Below is the list of all handle_changed_spte()-related scenarios.
Legends:
NP: !shadow-present SPTE
P: shadow-present SPTE
X: Yes or No.
shared: hold shared mmu_lock or not
valid: valid scenario in TDP MMU
mirror root allowed: could this scenario occur in the mirror root (after basic
TDX huge page support)
KVM_BUG_ON() hittable: is KVM_BUG_ON() in handle_changed_spte() hittable.
Scenarios 1-5 are for mapping,
Scenarios 6-10 are for shadow-present to shadow-present transitions.
Scenarios 11-14 are for zapping.
|mirror root| KVM_BUG_ON()
# | old_spte | new_spte | shared | valid | allowed | hittable
---|-----------|-----------|--------|-------|-----------|-----------------------
1 | NP | leaf P | Y | Y | Y | N
2 | NP | leaf P | N | Y | N | Y (a1)
3 | NP | nonleaf P | Y | Y | Y | N
4 | NP | nonleaf P | N | Y | N | Y (a2)
5 | NP | NP | X | N | N | warn !mmio_spte && !frozen_spte
---|-----------|-----------|--------|-------|-----------|-----------------------
6 | leaf P | leaf P | X | N | X | N
7 | leaf P | nonleaf P | Y | Y | N | N
8 | leaf P | nonleaf P | N | Y | Y | N
9 | nonleaf P | leaf P | X | Y | N | Y (b)
10 | nonleaf P | nonleaf P | X | N | X | warn pfn_changed
---|-----------|-----------|--------|-------|-----------|-----------------------
11 | leaf P | NP | Y | Y | N | N (c)
12 | leaf P | NP | N | Y | Y | N
13 | nonleaf P | NP | Y | Y | N | Y (d)
14 | nonleaf P | NP | N | Y | Y | N
Currently, only 4 scenarios (a1),(a2), (b), (d) may trigger KVM_BUG_ON() in
handle_changed_spte(), but none of them are currently reachable by mirror root.
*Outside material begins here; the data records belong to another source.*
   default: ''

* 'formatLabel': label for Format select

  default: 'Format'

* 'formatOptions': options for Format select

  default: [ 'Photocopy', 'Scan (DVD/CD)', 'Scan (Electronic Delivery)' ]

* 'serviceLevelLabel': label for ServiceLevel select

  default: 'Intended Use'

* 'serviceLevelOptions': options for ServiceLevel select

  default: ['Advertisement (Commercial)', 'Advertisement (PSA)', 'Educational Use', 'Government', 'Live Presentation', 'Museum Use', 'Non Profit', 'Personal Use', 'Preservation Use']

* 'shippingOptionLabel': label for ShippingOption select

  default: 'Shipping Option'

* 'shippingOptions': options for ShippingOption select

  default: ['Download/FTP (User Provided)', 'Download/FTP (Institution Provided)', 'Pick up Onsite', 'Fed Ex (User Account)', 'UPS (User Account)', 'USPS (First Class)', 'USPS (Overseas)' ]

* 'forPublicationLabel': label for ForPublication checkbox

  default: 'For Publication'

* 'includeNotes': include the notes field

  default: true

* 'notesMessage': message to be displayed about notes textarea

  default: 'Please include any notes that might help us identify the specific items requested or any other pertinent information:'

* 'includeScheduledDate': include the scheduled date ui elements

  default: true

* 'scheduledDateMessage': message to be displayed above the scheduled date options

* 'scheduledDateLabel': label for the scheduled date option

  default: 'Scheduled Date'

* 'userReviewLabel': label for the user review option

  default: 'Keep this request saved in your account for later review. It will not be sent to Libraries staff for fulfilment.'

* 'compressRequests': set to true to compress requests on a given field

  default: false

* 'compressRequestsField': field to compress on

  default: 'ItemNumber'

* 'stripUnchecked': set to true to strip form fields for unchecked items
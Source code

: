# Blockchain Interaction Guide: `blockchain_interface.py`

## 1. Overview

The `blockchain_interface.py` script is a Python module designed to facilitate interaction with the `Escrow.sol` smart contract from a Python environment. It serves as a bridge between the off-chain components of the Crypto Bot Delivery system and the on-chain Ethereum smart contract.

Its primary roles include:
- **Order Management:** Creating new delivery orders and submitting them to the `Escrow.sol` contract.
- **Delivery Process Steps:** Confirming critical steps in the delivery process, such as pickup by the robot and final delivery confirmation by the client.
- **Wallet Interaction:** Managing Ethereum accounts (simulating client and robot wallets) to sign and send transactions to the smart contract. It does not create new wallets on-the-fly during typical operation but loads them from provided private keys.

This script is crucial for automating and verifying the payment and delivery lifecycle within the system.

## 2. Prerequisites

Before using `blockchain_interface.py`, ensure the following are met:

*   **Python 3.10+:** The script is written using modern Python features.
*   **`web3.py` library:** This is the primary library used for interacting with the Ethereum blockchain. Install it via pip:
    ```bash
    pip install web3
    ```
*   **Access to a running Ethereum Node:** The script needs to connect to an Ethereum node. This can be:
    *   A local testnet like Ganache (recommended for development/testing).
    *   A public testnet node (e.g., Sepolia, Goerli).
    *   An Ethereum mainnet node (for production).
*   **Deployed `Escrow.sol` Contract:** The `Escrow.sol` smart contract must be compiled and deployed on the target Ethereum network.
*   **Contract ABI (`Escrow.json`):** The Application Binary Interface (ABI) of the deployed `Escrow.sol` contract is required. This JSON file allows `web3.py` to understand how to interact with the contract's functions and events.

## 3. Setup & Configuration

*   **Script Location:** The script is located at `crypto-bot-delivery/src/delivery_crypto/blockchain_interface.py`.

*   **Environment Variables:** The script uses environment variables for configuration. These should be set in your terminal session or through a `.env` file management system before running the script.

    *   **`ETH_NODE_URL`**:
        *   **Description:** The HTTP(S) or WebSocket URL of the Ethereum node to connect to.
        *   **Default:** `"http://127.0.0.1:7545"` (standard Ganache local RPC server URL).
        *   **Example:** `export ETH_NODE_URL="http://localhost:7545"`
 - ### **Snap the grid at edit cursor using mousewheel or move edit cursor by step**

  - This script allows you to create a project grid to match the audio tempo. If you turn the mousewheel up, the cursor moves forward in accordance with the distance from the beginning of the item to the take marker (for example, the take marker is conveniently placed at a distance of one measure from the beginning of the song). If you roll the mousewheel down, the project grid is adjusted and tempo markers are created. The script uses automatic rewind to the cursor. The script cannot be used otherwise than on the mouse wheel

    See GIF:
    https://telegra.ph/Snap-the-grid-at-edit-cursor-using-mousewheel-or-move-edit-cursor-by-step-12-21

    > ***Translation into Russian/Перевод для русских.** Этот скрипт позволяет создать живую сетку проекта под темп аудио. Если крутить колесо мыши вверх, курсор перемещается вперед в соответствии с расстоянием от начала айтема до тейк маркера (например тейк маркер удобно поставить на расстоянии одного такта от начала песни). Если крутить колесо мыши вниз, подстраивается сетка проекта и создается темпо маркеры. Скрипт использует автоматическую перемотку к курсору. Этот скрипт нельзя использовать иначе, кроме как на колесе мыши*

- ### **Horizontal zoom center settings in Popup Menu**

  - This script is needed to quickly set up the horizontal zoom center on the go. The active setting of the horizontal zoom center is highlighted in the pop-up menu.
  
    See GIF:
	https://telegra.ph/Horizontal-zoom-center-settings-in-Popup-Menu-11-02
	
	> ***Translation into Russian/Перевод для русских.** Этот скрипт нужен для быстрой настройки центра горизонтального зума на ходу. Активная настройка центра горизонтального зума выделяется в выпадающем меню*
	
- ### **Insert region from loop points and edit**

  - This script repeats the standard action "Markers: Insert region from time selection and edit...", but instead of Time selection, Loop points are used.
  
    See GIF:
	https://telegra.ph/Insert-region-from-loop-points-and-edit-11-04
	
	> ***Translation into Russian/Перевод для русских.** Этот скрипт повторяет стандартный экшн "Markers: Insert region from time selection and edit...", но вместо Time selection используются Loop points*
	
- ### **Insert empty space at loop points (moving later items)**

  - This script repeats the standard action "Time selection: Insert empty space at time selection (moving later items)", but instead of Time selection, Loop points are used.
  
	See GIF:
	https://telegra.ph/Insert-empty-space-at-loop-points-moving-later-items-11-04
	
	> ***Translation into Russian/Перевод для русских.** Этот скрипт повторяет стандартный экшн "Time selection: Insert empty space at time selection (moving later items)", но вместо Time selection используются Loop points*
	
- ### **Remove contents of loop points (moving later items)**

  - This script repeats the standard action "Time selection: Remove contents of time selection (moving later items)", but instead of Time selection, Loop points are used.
(a1)(a2) May hit KVM_BUG_ON() in handle_changed_spte() if
tdx_sept_set_private_spte() fails due to contentions. e.g.,
tdh_mem_sept_add(), tdx_mem_page_aug(), or tdx_mem_page_add() may
contend with tdh_vp_enter() due to zero-step mitigation or may
potentially contend with TDCALLs.
(b) Promotion case. Currently unreachable in mirror root.
Need more complex changes in TDP MMU if we want to support it in the future.
(c) Will not hit KVM_BUG_ON() in TDP MMU, but will trigger warnings in
tdx_sept_remove_private_spte() due to lockdep_assert_held_write() or
TDX_BUG_ON() caused by concurrent BLOCK, TRACK, REMOVE.
(d) May hit the KVM_BUG_ON() in handle_changed_spte() due to failure to remove
child S-EPT entries and will trigger warnings in
tdx_sept_remove_private_spte() due to lockdep_assert_held_write() or
TDX_BUG_ON() caused by concurrent BLOCK, TRACK, REMOVE.
May also trigger TDX_BUG_ON() in tdx_sept_reclaim_private_spt().
> > > Ya, I'm a bit confused too. For me, the "tricky" part is understanding the need
> > > to set the mirror SPTE to FROZE_SPTE while updating the external SPTE. Once that
> > > is understood, I don't find passing in @new_spte to be surprising in any way.
> > I still find it tricky because it seems strange to me to invoke a function named
> > handle_changed_spte() before the change actually occurs on the SPTE (i.e.,to me,
> > the SPTE has only changed from xxx to FROZEN_SPTE, but handle_changed_spte()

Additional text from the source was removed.